[Start of Attachment]

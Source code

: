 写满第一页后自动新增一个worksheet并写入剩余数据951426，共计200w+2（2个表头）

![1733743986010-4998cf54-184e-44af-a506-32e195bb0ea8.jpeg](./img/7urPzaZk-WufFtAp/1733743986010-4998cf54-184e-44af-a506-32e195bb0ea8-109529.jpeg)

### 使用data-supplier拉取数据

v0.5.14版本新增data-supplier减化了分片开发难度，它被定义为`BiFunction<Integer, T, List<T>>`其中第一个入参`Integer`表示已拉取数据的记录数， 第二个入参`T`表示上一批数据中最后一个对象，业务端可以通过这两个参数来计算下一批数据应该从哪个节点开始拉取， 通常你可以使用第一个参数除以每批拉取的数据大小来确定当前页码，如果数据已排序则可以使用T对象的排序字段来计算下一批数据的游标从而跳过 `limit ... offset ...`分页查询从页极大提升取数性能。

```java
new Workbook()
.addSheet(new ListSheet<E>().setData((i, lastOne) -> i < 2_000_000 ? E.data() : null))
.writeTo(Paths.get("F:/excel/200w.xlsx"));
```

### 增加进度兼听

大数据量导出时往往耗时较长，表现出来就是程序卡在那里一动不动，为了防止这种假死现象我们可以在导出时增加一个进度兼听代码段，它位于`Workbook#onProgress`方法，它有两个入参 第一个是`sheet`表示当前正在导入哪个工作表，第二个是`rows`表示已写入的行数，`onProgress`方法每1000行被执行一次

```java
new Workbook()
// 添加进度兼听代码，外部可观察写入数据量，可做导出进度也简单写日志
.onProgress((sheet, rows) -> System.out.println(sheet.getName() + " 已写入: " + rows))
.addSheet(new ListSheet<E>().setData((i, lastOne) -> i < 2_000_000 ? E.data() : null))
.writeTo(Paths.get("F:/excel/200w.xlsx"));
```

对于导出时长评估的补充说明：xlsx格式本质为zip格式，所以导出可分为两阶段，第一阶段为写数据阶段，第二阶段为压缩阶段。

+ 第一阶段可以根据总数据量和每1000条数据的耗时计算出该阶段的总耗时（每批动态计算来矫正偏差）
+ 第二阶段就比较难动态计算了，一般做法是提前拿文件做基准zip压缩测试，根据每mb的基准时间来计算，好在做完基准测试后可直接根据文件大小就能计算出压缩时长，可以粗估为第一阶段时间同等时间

[End of Attachment]

#### [Task description]
Scan the entries and show every line in which the word "onProgress" is found.

#### [Result]
大数据量导出时往往耗时较长，表现出来就是程序卡在那里一动不动，为了防止这种假死现象我们可以在导出时增加一个进度兼听代码段，它位于`Workbook#onProgress`方法，它有两个入参 第一个是`sheet`表示当前正在导入哪个工作表，第二个是`rows`表示已写入的行数，`onProgress`方法每1000行被执行一次
.onProgress((sheet, rows) -> System.out.println(sheet.getName() + " 已写入: " + rows))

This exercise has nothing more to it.